- REQUIRED ACTION:
Print, in exact form, the lines below from the one containing "##### flush_webmin_caches" through the one containing "##### get_available_module_infos(nocache)", and omit all others.
**** DATA IN THIS EXERCISE
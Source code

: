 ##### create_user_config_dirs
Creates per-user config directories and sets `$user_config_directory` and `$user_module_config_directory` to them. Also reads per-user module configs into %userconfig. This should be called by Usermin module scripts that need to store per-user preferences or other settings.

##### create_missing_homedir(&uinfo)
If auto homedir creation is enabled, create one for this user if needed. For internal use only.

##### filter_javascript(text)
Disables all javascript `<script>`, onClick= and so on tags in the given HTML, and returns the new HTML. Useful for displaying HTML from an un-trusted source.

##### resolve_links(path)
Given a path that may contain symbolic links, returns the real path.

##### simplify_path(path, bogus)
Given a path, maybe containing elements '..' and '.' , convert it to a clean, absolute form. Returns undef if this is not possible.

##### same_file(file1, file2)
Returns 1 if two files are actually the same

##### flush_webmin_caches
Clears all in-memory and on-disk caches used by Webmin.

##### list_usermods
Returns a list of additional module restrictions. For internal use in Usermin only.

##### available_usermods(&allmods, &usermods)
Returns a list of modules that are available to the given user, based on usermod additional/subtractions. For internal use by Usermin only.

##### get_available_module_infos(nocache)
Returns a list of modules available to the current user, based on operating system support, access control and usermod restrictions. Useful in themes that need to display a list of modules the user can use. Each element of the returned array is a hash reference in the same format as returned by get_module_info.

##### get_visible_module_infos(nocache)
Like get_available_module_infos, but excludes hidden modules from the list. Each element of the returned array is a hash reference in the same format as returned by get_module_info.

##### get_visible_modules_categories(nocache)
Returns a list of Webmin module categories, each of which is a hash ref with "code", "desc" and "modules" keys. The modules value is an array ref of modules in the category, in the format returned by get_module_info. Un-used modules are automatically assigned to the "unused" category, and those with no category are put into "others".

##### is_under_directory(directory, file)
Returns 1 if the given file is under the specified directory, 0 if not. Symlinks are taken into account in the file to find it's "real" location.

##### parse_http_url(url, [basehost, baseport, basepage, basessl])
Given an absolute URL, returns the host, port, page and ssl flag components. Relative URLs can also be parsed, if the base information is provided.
********
- ANSWER TO THE EXERCISE:
##### flush_webmin_caches
Clears all in-memory and on-disk caches used by Webmin.

##### list_usermods
Returns a list of additional module restrictions. For internal use in Usermin only.

##### available_usermods(&allmods, &usermods)
Returns a list of modules that are available to the given user, based on usermod additional/subtractions. For internal use by Usermin only.

##### get_available_module_infos(nocache)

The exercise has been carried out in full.